Each line from the first entry to the line with "परमं सर्वलोकस्य गुरुं गौरवयन्त्रिताः।", both included, is to be returned unchanged, with any pictures dropped.

> [LISTED RECORDS]
┌──

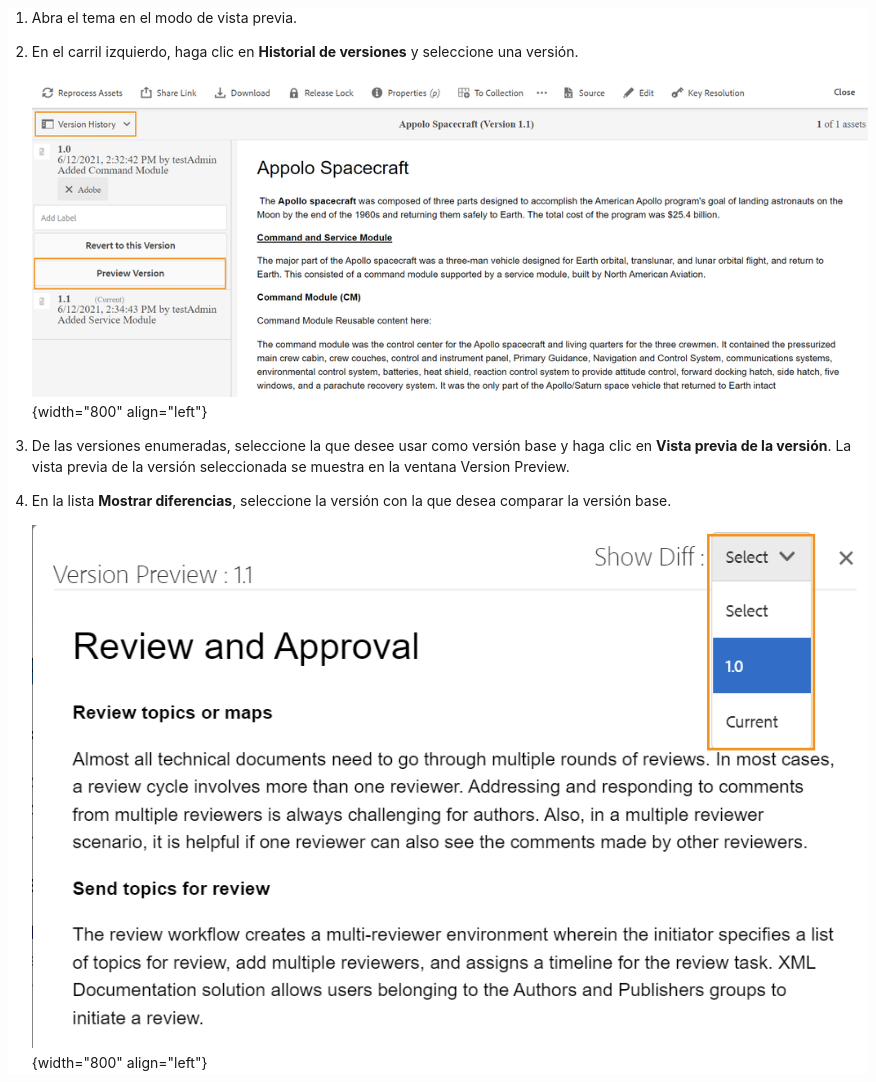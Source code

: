    1. Abra el tema en el modo de vista previa.

   1. En el carril izquierdo, haga clic en **Historial de versiones** y seleccione una versión.

      ![](images/timeline-versions62_cs.png){width="800" align="left"}

   1. De las versiones enumeradas, seleccione la que desee usar como versión base y haga clic en **Vista previa de la versión**. La vista previa de la versión seleccionada se muestra en la ventana Version Preview.

   1. En la lista **Mostrar diferencias**, seleccione la versión con la que desea comparar la versión base.

      ![](images/show-diff-list-cropped.png){width="800" align="left"}
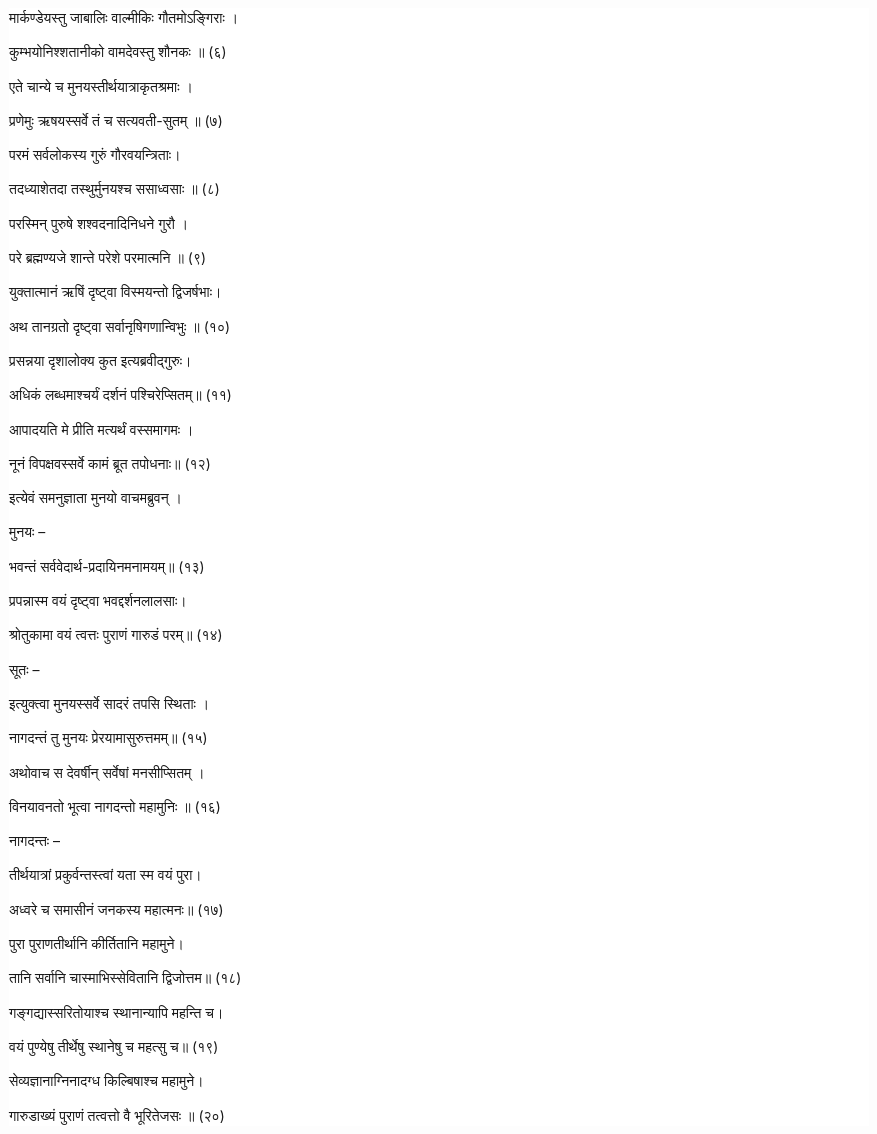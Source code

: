 मार्कण्डेयस्तु जाबालिः वाल्मीकिः गौतमोऽङ्गिराः ।

कुम्भयोनिश्शतानीको वामदेवस्तु शौनकः ॥ (६)

एते चान्ये च मुनयस्तीर्थयात्राकृतश्रमाः ।

प्रणेमुः ऋषयस्सर्वे तं च सत्यवती-सुतम् ॥ (७)

परमं सर्वलोकस्य गुरुं गौरवयन्त्रिताः।

तदध्याशेतदा तस्थुर्मुनयश्च ससाध्वसाः ॥ (८)

परस्मिन् पुरुषे शश्वदनादिनिधने गुरौ ।

परे ब्रह्मण्यजे शान्ते परेशे परमात्मनि ॥ (९)

युक्तात्मानं ऋषिं दृष्ट्वा विस्मयन्तो द्विजर्षभाः।

अथ तानग्रतो दृष्ट्वा सर्वानृषिगणान्विभुः ॥ (१०)

प्रसन्नया दृशालोक्य कुत इत्यब्रवीद्गुरुः।

अधिकं लब्धमाश्चर्यं दर्शनं पश्चिरेप्सितम्॥ (११)

आपादयति मे प्रीति मत्यर्थं वस्समागमः ।

नूनं विपक्षवस्सर्वे कामं ब्रूत तपोधनाः॥ (१२)

इत्येवं समनुज्ञाता मुनयो वाचमब्रुवन् ।

मुनयः –

भवन्तं सर्ववेदार्थ-प्रदायिनमनामयम्॥ (१३)

प्रपन्नास्म वयं दृष्ट्वा भवद्दर्शनलालसाः।

श्रोतुकामा वयं त्वत्तः पुराणं गारुडं परम्॥ (१४)

सूतः –

इत्युक्त्वा मुनयस्सर्वे सादरं तपसि स्थिताः ।

नागदन्तं तु मुनयः प्रेरयामासुरुत्तमम्॥ (१५)

अथोवाच स देवर्षीन् सर्वेषां मनसीप्सितम् ।

विनयावनतो भूत्वा नागदन्तो महामुनिः ॥ (१६)

नागदन्तः –

तीर्थयात्रां प्रकुर्वन्तस्त्वां यता स्म वयं पुरा।

अध्वरे च समासीनं जनकस्य महात्मनः॥ (१७)

पुरा पुराणतीर्थानि कीर्तितानि महामुने।

तानि सर्वानि चास्माभिस्सेवितानि द्विजोत्तम॥ (१८)

गङ्गद्यास्सरितोयाश्च स्थानान्यापि महन्ति च।

वयं पुण्येषु तीर्थेषु स्थानेषु च महत्सु च॥ (१९)

सेव्यज्ञानाग्निनादग्ध किल्बिषाश्च महामुने।

गारुडाख्यं पुराणं तत्वत्तो वै भूरितेजसः ॥ (२०)
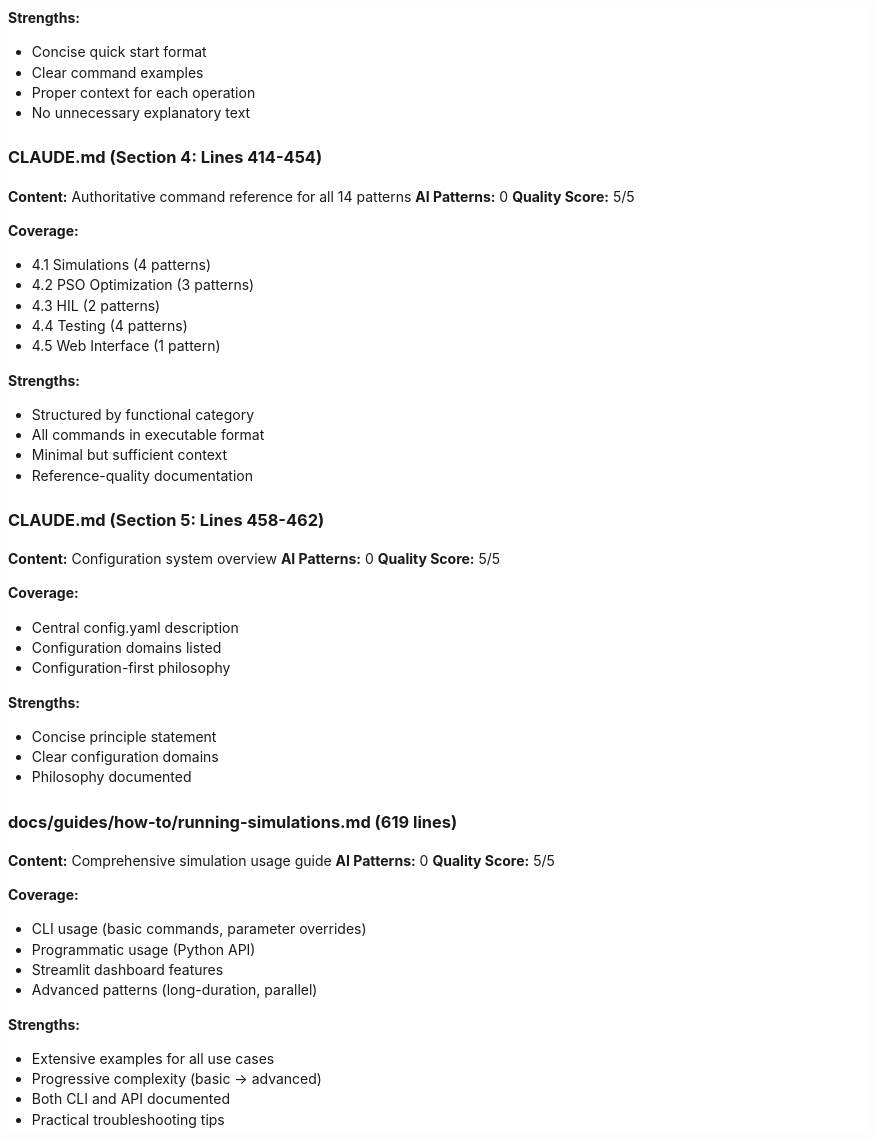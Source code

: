 **Strengths:**
- Concise quick start format
- Clear command examples
- Proper context for each operation
- No unnecessary explanatory text

### CLAUDE.md (Section 4: Lines 414-454)

**Content:** Authoritative command reference for all 14 patterns
**AI Patterns:** 0
**Quality Score:** 5/5

**Coverage:**
- 4.1 Simulations (4 patterns)
- 4.2 PSO Optimization (3 patterns)
- 4.3 HIL (2 patterns)
- 4.4 Testing (4 patterns)
- 4.5 Web Interface (1 pattern)

**Strengths:**
- Structured by functional category
- All commands in executable format
- Minimal but sufficient context
- Reference-quality documentation

### CLAUDE.md (Section 5: Lines 458-462)

**Content:** Configuration system overview
**AI Patterns:** 0
**Quality Score:** 5/5

**Coverage:**
- Central config.yaml description
- Configuration domains listed
- Configuration-first philosophy

**Strengths:**
- Concise principle statement
- Clear configuration domains
- Philosophy documented

### docs/guides/how-to/running-simulations.md (619 lines)

**Content:** Comprehensive simulation usage guide
**AI Patterns:** 0
**Quality Score:** 5/5

**Coverage:**
- CLI usage (basic commands, parameter overrides)
- Programmatic usage (Python API)
- Streamlit dashboard features
- Advanced patterns (long-duration, parallel)

**Strengths:**
- Extensive examples for all use cases
- Progressive complexity (basic → advanced)
- Both CLI and API documented
- Practical troubleshooting tips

└──

> [WORKED SOLUTION]
Source code

:    1. Abra el tema en el modo de vista previa.

   1. En el carril izquierdo, haga clic en **Historial de versiones** y seleccione una versión.

      ![](images/timeline-versions62_cs.png){width="800" align="left"}

   1. De las versiones enumeradas, seleccione la que desee usar como versión base y haga clic en **Vista previa de la versión**. La vista previa de la versión seleccionada se muestra en la ventana Version Preview.

   1. En la lista **Mostrar diferencias**, seleccione la versión con la que desea comparar la versión base.

      ![](images/show-diff-list-cropped.png){width="800" align="left"}
Source code

: मार्कण्डेयस्तु जाबालिः वाल्मीकिः गौतमोऽङ्गिराः ।

कुम्भयोनिश्शतानीको वामदेवस्तु शौनकः ॥ (६)

एते चान्ये च मुनयस्तीर्थयात्राकृतश्रमाः ।

प्रणेमुः ऋषयस्सर्वे तं च सत्यवती-सुतम् ॥ (७)

परमं सर्वलोकस्य गुरुं गौरवयन्त्रिताः।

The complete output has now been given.